> _TASK REQUIREMENTS_
If a line in the entries below includes "multilevel", show that line.
*** DATASET EXCERPTS Section Begins ***
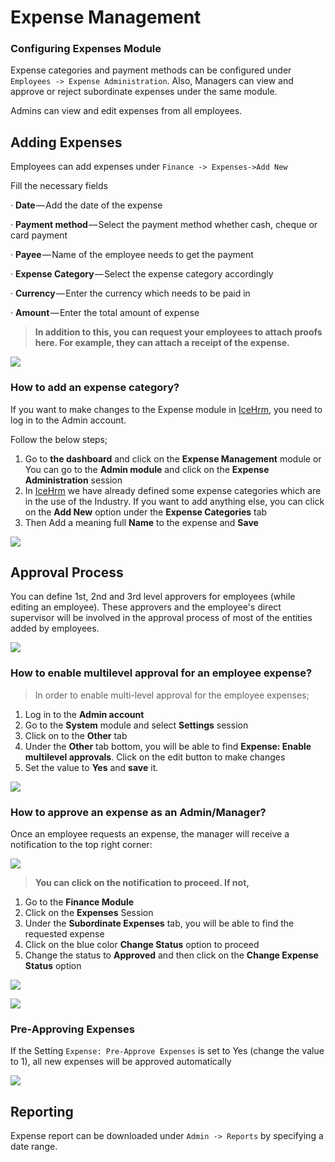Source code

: # Expense Management

### Configuring Expenses Module

Expense categories and payment methods can be configured under `Employees -> Expense Administration`. Also, Managers can view and approve or reject subordinate expenses under the same module.

Admins can view and edit expenses from all employees.

## Adding Expenses

Employees can add expenses under `Finance -> Expenses->Add New`

Fill the necessary fields

· **Date** — Add the date of the expense

· **Payment method** — Select the payment method whether cash, cheque or card payment

· **Payee** — Name of the employee needs to get the payment

· **Expense Category** — Select the expense category accordingly

· **Currency** — Enter the currency which needs to be paid in

· **Amount** — Enter the total amount of expense

> **In addition to this, you can request your employees to attach proofs here. For example, they can attach a receipt of the expense.**

![](../.gitbook/assets/image%20%2882%29.png)

### How to add an expense category?

If you want to make changes to the Expense module in [IceHrm](https://icehrm.com/), you need to log in to the Admin account.

Follow the below steps;

1. Go to **the dashboard** and click on the **Expense Management** module or You can go to the **Admin module** and click on the **Expense Administration** session
2. In [IceHrm](https://icehrm.com/) we have already defined some expense categories which are in the use of the Industry. If you want to add anything else, you can click on the **Add New** option under the **Expense Categories** tab
3. Then Add a meaning full **Name** to the expense and **Save**

![](../.gitbook/assets/image%20%2877%29.png)

## Approval Process

You can define 1st, 2nd and 3rd level approvers for employees \(while editing an employee\). These approvers and the employee's direct supervisor will be involved in the approval process of most of the entities added by employees.

![](../.gitbook/assets/IceHrm%20Approval%20Process.png)

### How to enable multilevel approval for an employee expense?

> In order to enable multi-level approval for the employee expenses;

1. Log in to the **Admin account**
2. Go to the **System** module and select **Settings** session
3. Click on to the **Other** tab
4. Under the **Other** tab bottom, you will be able to find **Expense: Enable multilevel approvals**. Click on the edit button to make changes
5.  Set the value to **Yes** and **save** it.

![](../.gitbook/assets/image%20%2812%29.png)

### How to approve an expense as an Admin/Manager?

 Once an employee requests an expense, the manager will receive a notification to the top right corner:

![](../.gitbook/assets/image%20%2886%29.png)

> **You can click on the notification to proceed. If not,**

1. Go to the **Finance Module**
2. Click on the **Expenses** Session
3. Under the **Subordinate Expenses** tab, you will be able to find the requested expense
4. Click on the blue color **Change Status** option to proceed
5.  Change the status to **Approved** and then click on the **Change Expense Status** option

![](../.gitbook/assets/image%20%2846%29.png)

![](../.gitbook/assets/image%20%2849%29.png)

### Pre-Approving Expenses

If the Setting `Expense: Pre-Approve Expenses` is set to Yes \(change the value to 1\), all new expenses will be approved automatically

![](../.gitbook/assets/image%20%2842%29.png)

## Reporting

Expense report can be downloaded under `Admin -> Reports` by specifying a date range.

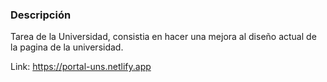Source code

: ### Descripción
Tarea de la Universidad, consistia en hacer una mejora al diseño actual de la pagina de la universidad.

Link: https://portal-uns.netlify.app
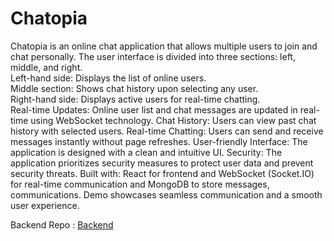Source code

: # Chatopia
Chatopia is an online chat application that allows multiple users to join and chat personally.
The user interface is divided into three sections: left, middle, and right.<br>
Left-hand side: Displays the list of online users.<br>
Middle section: Shows chat history upon selecting any user.<br>
Right-hand side: Displays active users for real-time chatting.<br>
Real-time Updates: Online user list and chat messages are updated in real-time using WebSocket technology.
Chat History: Users can view past chat history with selected users.
Real-time Chatting: Users can send and receive messages instantly without page refreshes.
User-friendly Interface: The application is designed with a clean and intuitive UI.
Security: The application prioritizes security measures to protect user data and prevent security threats.
Built with: React for frontend and WebSocket (Socket.IO) for real-time communication and MongoDB to store messages, communications.
Demo showcases seamless communication and a smooth user experience.

Backend Repo : [Backend](https://github.com/krishanu7/Chatopia_Backend)
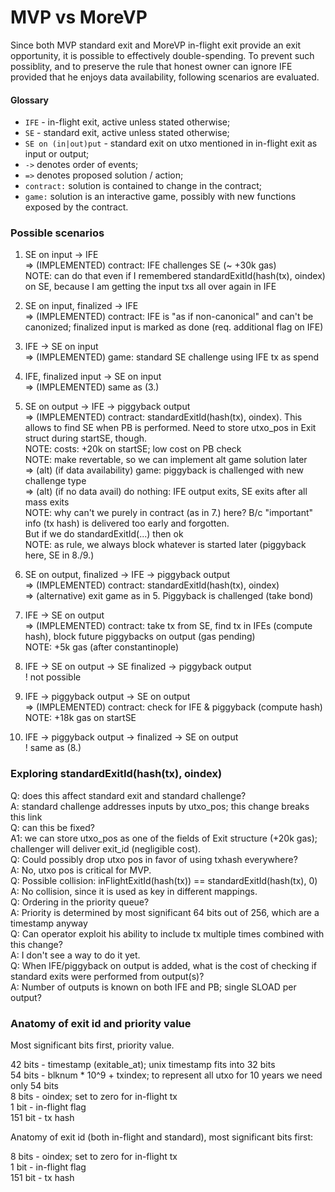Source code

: MVP vs MoreVP
==

Since both MVP standard exit and MoreVP in-flight exit provide an exit opportunity, it is possible to effectively double-spending. To prevent such possiblity, and to preserve the rule that honest owner can ignore IFE provided that he enjoys data availability, following scenarios are evaluated.

#### Glossary

* `IFE` - in-flight exit, active unless stated otherwise;
* `SE` - standard exit, active unless stated otherwise;
* `SE on (in|out)put` - standard exit on utxo mentioned in in-flight exit as input or output;
* `->` denotes order of events;
* `=>` denotes proposed solution / action;
* `contract:` solution is contained to change in the contract;
* `game:` solution is an interactive game, possibly with new functions exposed by the contract.

### Possible scenarios

1. SE on input -> IFE  
    => (IMPLEMENTED) contract: IFE challenges SE (~ +30k gas)  
    NOTE: can do that even if I remembered standardExitId(hash(tx), oindex) on SE, because I am getting the input txs all over again in IFE

2. SE on input, finalized -> IFE  
    => (IMPLEMENTED) contract: IFE is "as if non-canonical" and can't be canonized; finalized input is marked as done (req. additional flag on IFE)

3. IFE -> SE on input  
    => (IMPLEMENTED) game: standard SE challenge using IFE tx as spend

4. IFE, finalized input -> SE on input  
    => (IMPLEMENTED) same as (3.)

5. SE on output -> IFE -> piggyback output  
    => (IMPLEMENTED) contract: standardExitId(hash(tx), oindex). This allows to find SE when PB is performed. Need to store utxo_pos in Exit struct during startSE, though.  
    NOTE: costs: +20k on startSE; low cost on PB check  
    NOTE: make revertable, so we can implement alt game solution later  
    => (alt) (if data availability) game: piggyback is challenged with new challenge type  
    => (alt) (if no data avail) do nothing: IFE output exits, SE exits after all mass exits  
    NOTE: why can't we purely in contract (as in 7.) here? B/c "important" info (tx hash) is delivered too early and forgotten.  
    But if we do standardExitId(...) then ok  
    NOTE: as rule, we always block whatever is started later (piggyback here, SE in 8./9.)

6. SE on output, finalized -> IFE -> piggyback output  
    => (IMPLEMENTED) contract: standardExitId(hash(tx), oindex)  
    => (alternative) exit game as in 5. Piggyback is challenged (take bond)

7. IFE -> SE on output  
    => (IMPLEMENTED) contract: take tx from SE, find tx in IFEs (compute hash), block future piggybacks on output (gas pending)  
    NOTE: +5k gas (after constantinople)

8. IFE -> SE on output -> SE finalized -> piggyback output  
   ! not possible

8. IFE -> piggyback output -> SE on output  
    => (IMPLEMENTED) contract: check for IFE & piggyback (compute hash)  
    NOTE: +18k gas on startSE

10. IFE -> piggyback output -> finalized -> SE on output  
    ! same as (8.)

### Exploring standardExitId(hash(tx), oindex)

Q: does this affect standard exit and standard challenge?  
A: standard challenge addresses inputs by utxo_pos; this change breaks this link  
Q: can this be fixed?  
A1: we can store utxo_pos as one of the fields of Exit structure (+20k gas); challenger will deliver exit_id (negligible cost).  
Q: Could possibly drop utxo pos in favor of using txhash everywhere?  
A: No, utxo pos is critical for MVP.  
Q: Possible collision: inFlightExitId(hash(tx)) == standardExitId(hash(tx), 0)  
A: No collision, since it is used as key in different mappings.  
Q: Ordering in the priority queue?  
A: Priority is determined by most significant 64 bits out of 256, which are a timestamp anyway  
Q: Can operator exploit his ability to include tx multiple times combined with this change?  
A: I don't see a way to do it yet.  
Q: When IFE/piggyback on output is added, what is the cost of checking if standard exits were performed from output(s)?  
A: Number of outputs is known on both IFE and PB; single SLOAD per output?  

### Anatomy of exit id and priority value

Most significant bits first, priority value.

42 bits - timestamp (exitable_at); unix timestamp fits into 32 bits  
54 bits - blknum * 10^9 + txindex; to represent all utxo for 10 years we need only 54 bits  
8 bits - oindex; set to zero for in-flight tx  
1 bit - in-flight flag  
151 bit - tx hash

Anatomy of exit id (both in-flight and standard), most significant bits first:

8 bits - oindex; set to zero for in-flight tx  
1 bit - in-flight flag  
151 bit - tx hash
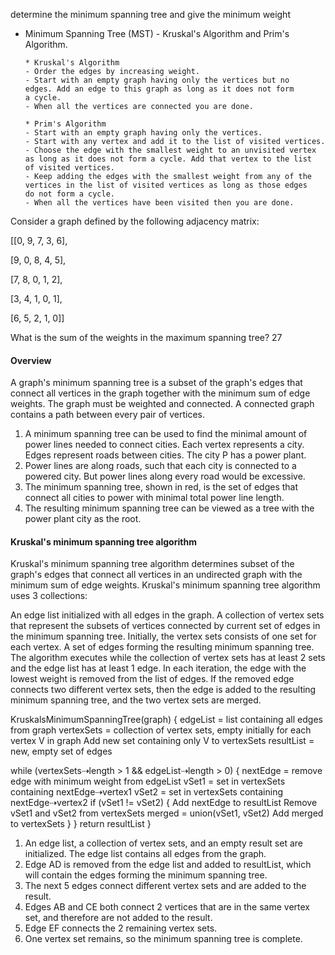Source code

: determine the minimum spanning tree and give the minimum weight

* Minimum Spanning Tree (MST) - Kruskal's Algorithm and Prim's
  Algorithm.

      * Kruskal's Algorithm
      - Order the edges by increasing weight.
      - Start with an empty graph having only the vertices but no
      edges. Add an edge to this graph as long as it does not form 
      a cycle.
      - When all the vertices are connected you are done.

      * Prim's Algorithm
      - Start with an empty graph having only the vertices.
      - Start with any vertex and add it to the list of visited vertices.
      - Choose the edge with the smallest weight to an unvisited vertex
      as long as it does not form a cycle. Add that vertex to the list
      of visited vertices.
      - Keep adding the edges with the smallest weight from any of the
      vertices in the list of visited vertices as long as those edges
      do not form a cycle.
      - When all the vertices have been visited then you are done.



Consider a graph defined by the following adjacency matrix:

  [[0, 9, 7, 3, 6],

   [9, 0, 8, 4, 5],

   [7, 8, 0, 1, 2],

   [3, 4, 1, 0, 1],

   [6, 5, 2, 1, 0]]

  What is the sum of the weights in the maximum spanning tree?
  27


#### **Overview**
A graph's minimum spanning tree is a subset of the graph's edges that connect all vertices in the graph together with the minimum sum of edge weights. The graph must be weighted and connected. A connected graph contains a path between every pair of vertices.


1. A minimum spanning tree can be used to find the minimal amount of power lines needed to connect cities. Each vertex represents a city. Edges represent roads between cities. The city P has a power plant.
2. Power lines are along roads, such that each city is connected to a powered city. But power lines along every road would be excessive.
3. The minimum spanning tree, shown in red, is the set of edges that connect all cities to power with minimal total power line length.
4. The resulting minimum spanning tree can be viewed as a tree with the power plant city as the root.

#### **Kruskal's minimum spanning tree algorithm**
Kruskal's minimum spanning tree algorithm determines subset of the graph's edges that connect all vertices in an undirected graph with the minimum sum of edge weights. Kruskal's minimum spanning tree algorithm uses 3 collections:

An edge list initialized with all edges in the graph.
A collection of vertex sets that represent the subsets of vertices connected by current set of edges in the minimum spanning tree. Initially, the vertex sets consists of one set for each vertex.
A set of edges forming the resulting minimum spanning tree.
The algorithm executes while the collection of vertex sets has at least 2 sets and the edge list has at least 1 edge. In each iteration, the edge with the lowest weight is removed from the list of edges. If the removed edge connects two different vertex sets, then the edge is added to the resulting minimum spanning tree, and the two vertex sets are merged.



KruskalsMinimumSpanningTree(graph) {
   edgeList = list containing all edges from graph
   vertexSets = collection of vertex sets, empty initially
   for each vertex V in graph
      Add new set containing only V to vertexSets
   resultList = new, empty set of edges

   while (vertexSets⇢length > 1 && edgeList⇢length > 0) {
      nextEdge = remove edge with minimum weight from edgeList
      vSet1 = set in vertexSets containing nextEdge⇢vertex1
      vSet2 = set in vertexSets containing nextEdge⇢vertex2
      if (vSet1 != vSet2) {
         Add nextEdge to resultList
         Remove vSet1 and vSet2 from vertexSets
         merged = union(vSet1, vSet2)
         Add merged to vertexSets
      }
   }
   return resultList
}


1. An edge list, a collection of vertex sets, and an empty result set are initialized. The edge list contains all edges from the graph.
2. Edge AD is removed from the edge list and added to resultList, which will contain the edges forming the minimum spanning tree.
3. The next 5 edges connect different vertex sets and are added to the result.
4. Edges AB and CE both connect 2 vertices that are in the same vertex set, and therefore are not added to the result.
5. Edge EF connects the 2 remaining vertex sets.
6. One vertex set remains, so the minimum spanning tree is complete.
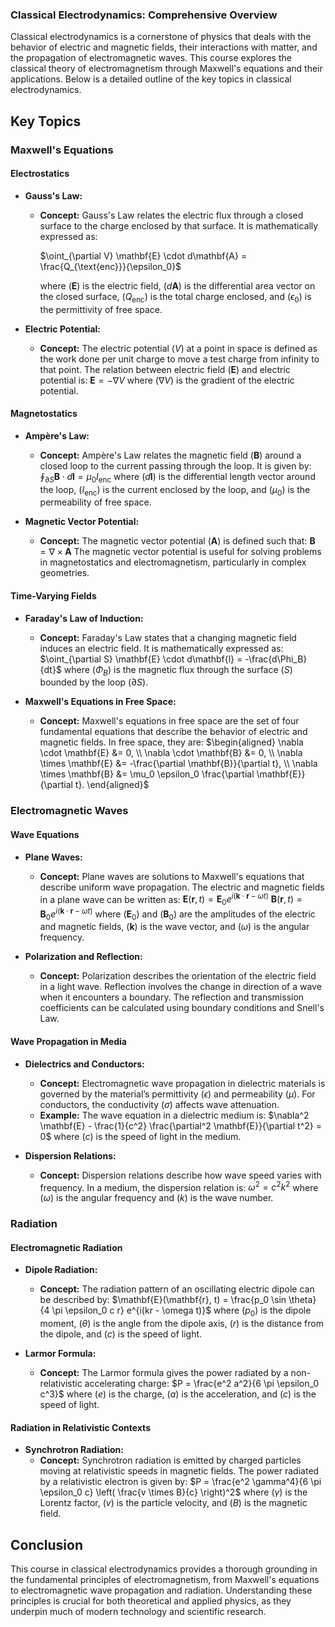 ### Classical Electrodynamics: Comprehensive Overview

Classical electrodynamics is a cornerstone of physics that deals with the behavior of electric and magnetic fields, their interactions with matter, and the propagation of electromagnetic waves. This course explores the classical theory of electromagnetism through Maxwell's equations and their applications. Below is a detailed outline of the key topics in classical electrodynamics.

## Key Topics

### Maxwell's Equations

#### **Electrostatics**

- **Gauss's Law:**
  - **Concept:** Gauss's Law relates the electric flux through a closed surface to the charge enclosed by that surface. It is mathematically expressed as:
    
    $\oint_{\partial V} \mathbf{E} \cdot d\mathbf{A} = \frac{Q_{\text{enc}}}{\epsilon_0}$
    
    where $( \mathbf{E} )$ is the electric field, $( d\mathbf{A} )$ is the differential area vector on the closed surface, $( Q_{\text{enc}} )$ is the total charge enclosed, and $( \epsilon_0 )$ is the permittivity of free space.

- **Electric Potential:**
  - **Concept:** The electric potential $( V )$ at a point in space is defined as the work done per unit charge to move a test charge from infinity to that point. The relation between electric field $( \mathbf{E} )$ and electric potential is:
    $\mathbf{E} = -\nabla V$
    where $( \nabla V )$ is the gradient of the electric potential.

#### **Magnetostatics**

- **Ampère's Law:**
  - **Concept:** Ampère's Law relates the magnetic field $( \mathbf{B} )$ around a closed loop to the current passing through the loop. It is given by:
    $\oint_{\partial S} \mathbf{B} \cdot d\mathbf{l} = \mu_0 I_{\text{enc}}$
    where $( d\mathbf{l} )$ is the differential length vector around the loop, $( I_{\text{enc}} )$ is the current enclosed by the loop, and $( \mu_0 )$ is the permeability of free space.

- **Magnetic Vector Potential:**
  - **Concept:** The magnetic vector potential $( \mathbf{A} )$ is defined such that:
    $\mathbf{B} = \nabla \times \mathbf{A}$
    The magnetic vector potential is useful for solving problems in magnetostatics and electromagnetism, particularly in complex geometries.

#### **Time-Varying Fields**

- **Faraday's Law of Induction:**
  - **Concept:** Faraday's Law states that a changing magnetic field induces an electric field. It is mathematically expressed as:
    $\oint_{\partial S} \mathbf{E} \cdot d\mathbf{l} = -\frac{d\Phi_B}{dt}$
    where $( \Phi_B )$ is the magnetic flux through the surface $( S )$ bounded by the loop $( \partial S )$.

- **Maxwell's Equations in Free Space:**
  - **Concept:** Maxwell's equations in free space are the set of four fundamental equations that describe the behavior of electric and magnetic fields. In free space, they are:
    $\begin{aligned}
    \nabla \cdot \mathbf{E} &= 0, \\
    \nabla \cdot \mathbf{B} &= 0, \\
    \nabla \times \mathbf{E} &= -\frac{\partial \mathbf{B}}{\partial t}, \\
    \nabla \times \mathbf{B} &= \mu_0 \epsilon_0 \frac{\partial \mathbf{E}}{\partial t}.
    \end{aligned}$

### Electromagnetic Waves

#### **Wave Equations**

- **Plane Waves:**
  - **Concept:** Plane waves are solutions to Maxwell's equations that describe uniform wave propagation. The electric and magnetic fields in a plane wave can be written as:
    $\mathbf{E}(\mathbf{r}, t) = \mathbf{E}_0 e^{i(\mathbf{k} \cdot \mathbf{r} - \omega t)}$
    $\mathbf{B}(\mathbf{r}, t) = \mathbf{B}_0 e^{i(\mathbf{k} \cdot \mathbf{r} - \omega t)}$
    where $( \mathbf{E}_0 )$ and $( \mathbf{B}_0 )$ are the amplitudes of the electric and magnetic fields, $( \mathbf{k} )$ is the wave vector, and $( \omega )$ is the angular frequency.

- **Polarization and Reflection:**
  - **Concept:** Polarization describes the orientation of the electric field in a light wave. Reflection involves the change in direction of a wave when it encounters a boundary. The reflection and transmission coefficients can be calculated using boundary conditions and Snell's Law.

#### **Wave Propagation in Media**

- **Dielectrics and Conductors:**
  - **Concept:** Electromagnetic wave propagation in dielectric materials is governed by the material’s permittivity $( \epsilon )$ and permeability $( \mu )$. For conductors, the conductivity $( \sigma )$ affects wave attenuation.
  - **Example:**
    The wave equation in a dielectric medium is:
    $\nabla^2 \mathbf{E} - \frac{1}{c^2} \frac{\partial^2 \mathbf{E}}{\partial t^2} = 0$
    where $( c )$ is the speed of light in the medium.

- **Dispersion Relations:**
  - **Concept:** Dispersion relations describe how wave speed varies with frequency. In a medium, the dispersion relation is:
    $\omega^2 = c^2 k^2$
    where $( \omega )$ is the angular frequency and $( k )$ is the wave number.

### Radiation

#### **Electromagnetic Radiation**

- **Dipole Radiation:**
  - **Concept:** The radiation pattern of an oscillating electric dipole can be described by:
    $\mathbf{E}(\mathbf{r}, t) = \frac{p_0 \sin \theta}{4 \pi \epsilon_0 c r} e^{i(kr - \omega t)}$
    where $( p_0 )$ is the dipole moment, $( \theta )$ is the angle from the dipole axis, $( r )$ is the distance from the dipole, and $( c )$ is the speed of light.

- **Larmor Formula:**
  - **Concept:** The Larmor formula gives the power radiated by a non-relativistic accelerating charge:
    $P = \frac{e^2 a^2}{6 \pi \epsilon_0 c^3}$
    where $( e )$ is the charge, $( a )$ is the acceleration, and $( c )$ is the speed of light.

#### **Radiation in Relativistic Contexts**

- **Synchrotron Radiation:**
  - **Concept:** Synchrotron radiation is emitted by charged particles moving at relativistic speeds in magnetic fields. The power radiated by a relativistic electron is given by:
    $P = \frac{e^2 \gamma^4}{6 \pi \epsilon_0 c} \left( \frac{v \times B}{c} \right)^2$
    where $( \gamma )$ is the Lorentz factor, $( v )$ is the particle velocity, and $( B )$ is the magnetic field.

## Conclusion

This course in classical electrodynamics provides a thorough grounding in the fundamental principles of electromagnetism, from Maxwell's equations to electromagnetic wave propagation and radiation. Understanding these principles is crucial for both theoretical and applied physics, as they underpin much of modern technology and scientific research.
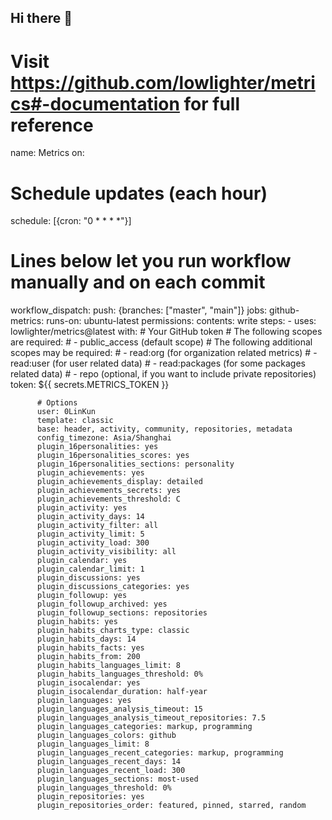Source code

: ## Hi there 👋
# Visit https://github.com/lowlighter/metrics#-documentation for full reference
name: Metrics
on:
  # Schedule updates (each hour)
  schedule: [{cron: "0 * * * *"}]
  # Lines below let you run workflow manually and on each commit
  workflow_dispatch:
  push: {branches: ["master", "main"]}
jobs:
  github-metrics:
    runs-on: ubuntu-latest
    permissions:
      contents: write
    steps:
      - uses: lowlighter/metrics@latest
        with:
          # Your GitHub token
          # The following scopes are required:
          #  - public_access (default scope)
          # The following additional scopes may be required:
          #  - read:org      (for organization related metrics)
          #  - read:user     (for user related data)
          #  - read:packages (for some packages related data)
          #  - repo          (optional, if you want to include private repositories)
          token: ${{ secrets.METRICS_TOKEN }}

          # Options
          user: 0LinKun
          template: classic
          base: header, activity, community, repositories, metadata
          config_timezone: Asia/Shanghai
          plugin_16personalities: yes
          plugin_16personalities_scores: yes
          plugin_16personalities_sections: personality
          plugin_achievements: yes
          plugin_achievements_display: detailed
          plugin_achievements_secrets: yes
          plugin_achievements_threshold: C
          plugin_activity: yes
          plugin_activity_days: 14
          plugin_activity_filter: all
          plugin_activity_limit: 5
          plugin_activity_load: 300
          plugin_activity_visibility: all
          plugin_calendar: yes
          plugin_calendar_limit: 1
          plugin_discussions: yes
          plugin_discussions_categories: yes
          plugin_followup: yes
          plugin_followup_archived: yes
          plugin_followup_sections: repositories
          plugin_habits: yes
          plugin_habits_charts_type: classic
          plugin_habits_days: 14
          plugin_habits_facts: yes
          plugin_habits_from: 200
          plugin_habits_languages_limit: 8
          plugin_habits_languages_threshold: 0%
          plugin_isocalendar: yes
          plugin_isocalendar_duration: half-year
          plugin_languages: yes
          plugin_languages_analysis_timeout: 15
          plugin_languages_analysis_timeout_repositories: 7.5
          plugin_languages_categories: markup, programming
          plugin_languages_colors: github
          plugin_languages_limit: 8
          plugin_languages_recent_categories: markup, programming
          plugin_languages_recent_days: 14
          plugin_languages_recent_load: 300
          plugin_languages_sections: most-used
          plugin_languages_threshold: 0%
          plugin_repositories: yes
          plugin_repositories_order: featured, pinned, starred, random
<!--
**0LinKun/0LinKun** is a ✨ _special_ ✨ repository because its `README.md` (this file) appears on your GitHub profile.

Here are some ideas to get you started:

- 🔭 I’m currently working on ...
- 🌱 I’m currently learning ...
- 👯 I’m looking to collaborate on ...
- 🤔 I’m looking for help with ...
- 💬 Ask me about ...
- 📫 How to reach me: ...
- 😄 Pronouns: ...
- ⚡ Fun fact: ...
-->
*** DATASET EXCERPTS Section Ends ***
> _ANSWER FOR THIS EXERCISE_
### How to enable multilevel approval for an employee expense?
4. Under the **Other** tab bottom, you will be able to find **Expense: Enable multilevel approvals**. Click on the edit button to make changes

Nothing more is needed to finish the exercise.